Turning an Obstacle Into the Subject
August 7, 2022
Have you ever run into a photography scene in which you couldn’t figure out how to frame the subject, no matter how you pointed the camera, what focal length you used, or where you stood, crouched, twisted or turned?
When that happens, it may be worth reevaluating what you have chosen as your scene and what it is that you’re truly trying to capture. Why is it that you have difficulty framing your image? Is there a particular aspect of the scene that serves as an obstacle? Once you have identified that obstacle, can you turn it onto its head and make that obstacle into the image?
Here is an example of this process. I was photographing a church in Germany’s Schwarzwald (Black Forest) area. It was a gorgeous, domed structure, with most of the interior made out of white marble. The space was also quite large in all dimensions, which made it hard to frame. To capture the full scale of the interior required an extremely wide angle, which in turn resulted in significant distortions of the columns around the domed interior - not the look I was going for.
After struggling for a while with trying to frame the interior in a way that conveyed its scale without those extreme distortions, I realized that that same sheer scale was the obstacle. Was there another way I could show that scale, without running into the distortion issue?

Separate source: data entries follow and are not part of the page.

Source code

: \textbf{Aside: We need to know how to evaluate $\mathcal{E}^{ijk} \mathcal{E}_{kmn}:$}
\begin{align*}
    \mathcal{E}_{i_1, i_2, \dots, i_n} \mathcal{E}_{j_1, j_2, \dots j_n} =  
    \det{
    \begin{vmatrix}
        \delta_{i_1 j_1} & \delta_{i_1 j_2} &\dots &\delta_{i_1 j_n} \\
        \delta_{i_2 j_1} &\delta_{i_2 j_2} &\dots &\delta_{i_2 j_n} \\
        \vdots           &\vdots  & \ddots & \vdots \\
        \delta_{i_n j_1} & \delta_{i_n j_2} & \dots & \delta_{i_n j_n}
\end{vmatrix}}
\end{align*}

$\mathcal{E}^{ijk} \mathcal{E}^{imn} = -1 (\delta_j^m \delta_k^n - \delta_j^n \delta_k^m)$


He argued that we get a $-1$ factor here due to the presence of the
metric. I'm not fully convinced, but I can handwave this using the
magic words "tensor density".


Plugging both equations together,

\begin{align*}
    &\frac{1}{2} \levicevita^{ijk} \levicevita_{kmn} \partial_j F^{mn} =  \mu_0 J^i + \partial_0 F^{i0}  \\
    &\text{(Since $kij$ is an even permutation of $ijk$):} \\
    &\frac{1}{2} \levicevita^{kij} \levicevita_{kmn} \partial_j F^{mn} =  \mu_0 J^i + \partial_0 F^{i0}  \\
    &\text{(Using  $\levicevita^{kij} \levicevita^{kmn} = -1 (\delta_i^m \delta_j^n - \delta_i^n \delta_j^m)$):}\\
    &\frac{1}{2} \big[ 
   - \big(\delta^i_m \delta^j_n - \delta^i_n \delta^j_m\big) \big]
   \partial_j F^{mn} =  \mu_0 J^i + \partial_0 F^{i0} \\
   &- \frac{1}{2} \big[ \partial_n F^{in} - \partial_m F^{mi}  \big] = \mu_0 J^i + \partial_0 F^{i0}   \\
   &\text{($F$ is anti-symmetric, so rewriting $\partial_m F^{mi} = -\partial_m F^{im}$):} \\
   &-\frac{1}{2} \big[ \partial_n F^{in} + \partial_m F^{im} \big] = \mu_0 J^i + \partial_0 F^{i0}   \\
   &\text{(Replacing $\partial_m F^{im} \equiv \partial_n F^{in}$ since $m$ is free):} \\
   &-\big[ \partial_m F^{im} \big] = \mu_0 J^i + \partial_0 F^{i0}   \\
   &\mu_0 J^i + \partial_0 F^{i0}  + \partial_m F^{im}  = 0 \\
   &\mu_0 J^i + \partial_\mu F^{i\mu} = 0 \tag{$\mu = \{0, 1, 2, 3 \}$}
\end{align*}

There weren’t many people in the church, and at some point there was just one woman sitting down. She provided the perfect sense of scale: one small person in a sea of empty seats with two vanishing points highlighting the voluminous interior of the church. It was more than that: she added a human element that helped convey the peace and quiet that exuded from the scene. To me, that summarized what I was originally searching for.
Moving away from trying to capture the entirety of the interior and focusing on something that clearly illustrated that same scale via contrast ended up being the approach to a more successful image.